Can someone tell me why my code here isn't necessarily correct? 276831391
I understood the idea quite well, as you essentially need to check if there exists a city in between x and y, as well as if the closest two cities not in the range to x and y respectively, but I'm not certain why my above submission is WA, while this submission 276831747 is.
Thanks in advance :D
Take a look at Ticket 17468 from CF Stress for a counter example.
I see, I understand what I was doing wrong now. In my head I thought I was checking the two possible city locations, but I guess my code didn’t reflect that :/. Thank you very much!
Idk how the B task was for you guys. But for me, as a beginner, it's very tricky.
To be honest, I was also confused by this problem. I tried to solve it by math first, but decided to just write brute force.
Hello ...
https://mirror.codeforces.com/contest/2004/problem/D
Could anyone tell why this is giving TLE for Problem D and how could i improve .

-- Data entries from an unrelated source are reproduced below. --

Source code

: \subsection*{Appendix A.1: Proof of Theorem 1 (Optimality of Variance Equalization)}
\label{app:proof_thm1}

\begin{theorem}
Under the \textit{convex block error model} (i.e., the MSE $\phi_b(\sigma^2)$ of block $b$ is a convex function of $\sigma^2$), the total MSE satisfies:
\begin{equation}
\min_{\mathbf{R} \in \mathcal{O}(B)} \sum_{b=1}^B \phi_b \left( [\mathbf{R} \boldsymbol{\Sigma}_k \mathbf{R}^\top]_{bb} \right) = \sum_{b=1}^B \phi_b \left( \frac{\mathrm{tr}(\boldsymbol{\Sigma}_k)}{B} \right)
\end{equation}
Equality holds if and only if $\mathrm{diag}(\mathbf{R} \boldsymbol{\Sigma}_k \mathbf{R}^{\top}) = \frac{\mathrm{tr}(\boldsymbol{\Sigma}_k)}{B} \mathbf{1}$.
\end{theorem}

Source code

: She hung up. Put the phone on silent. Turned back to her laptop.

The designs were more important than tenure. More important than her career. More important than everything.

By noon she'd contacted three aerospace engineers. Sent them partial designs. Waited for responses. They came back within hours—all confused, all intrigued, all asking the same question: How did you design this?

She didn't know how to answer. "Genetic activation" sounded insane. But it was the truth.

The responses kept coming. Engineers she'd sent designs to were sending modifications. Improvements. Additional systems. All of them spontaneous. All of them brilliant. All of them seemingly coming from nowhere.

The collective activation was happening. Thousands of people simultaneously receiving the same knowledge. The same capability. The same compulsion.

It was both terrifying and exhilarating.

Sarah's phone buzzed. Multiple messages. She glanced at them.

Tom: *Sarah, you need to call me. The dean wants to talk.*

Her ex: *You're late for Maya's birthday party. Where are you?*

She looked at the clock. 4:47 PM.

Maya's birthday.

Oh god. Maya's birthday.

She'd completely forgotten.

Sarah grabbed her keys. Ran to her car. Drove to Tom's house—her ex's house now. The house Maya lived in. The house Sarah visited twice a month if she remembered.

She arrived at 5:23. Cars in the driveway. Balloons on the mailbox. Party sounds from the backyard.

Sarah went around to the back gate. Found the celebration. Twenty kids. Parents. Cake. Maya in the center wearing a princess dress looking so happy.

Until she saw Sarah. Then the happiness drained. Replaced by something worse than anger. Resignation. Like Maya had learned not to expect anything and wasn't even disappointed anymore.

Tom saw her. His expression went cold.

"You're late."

I always skip problem C. Every contest, If I can not come up with solution as soon as I read problem C then I used to skip it. Then I would solve the next problem D. Educational Codeforces Round 169 is one example. I skipped D, then solved E. And in the EPIC Institute of Technology Round August 2024 (Div. 1 + Div. 2), I skipped C, then solved E. After contest, I was disappointed that I did not solve C. Could anyone explain me about this? I can not sure the reason.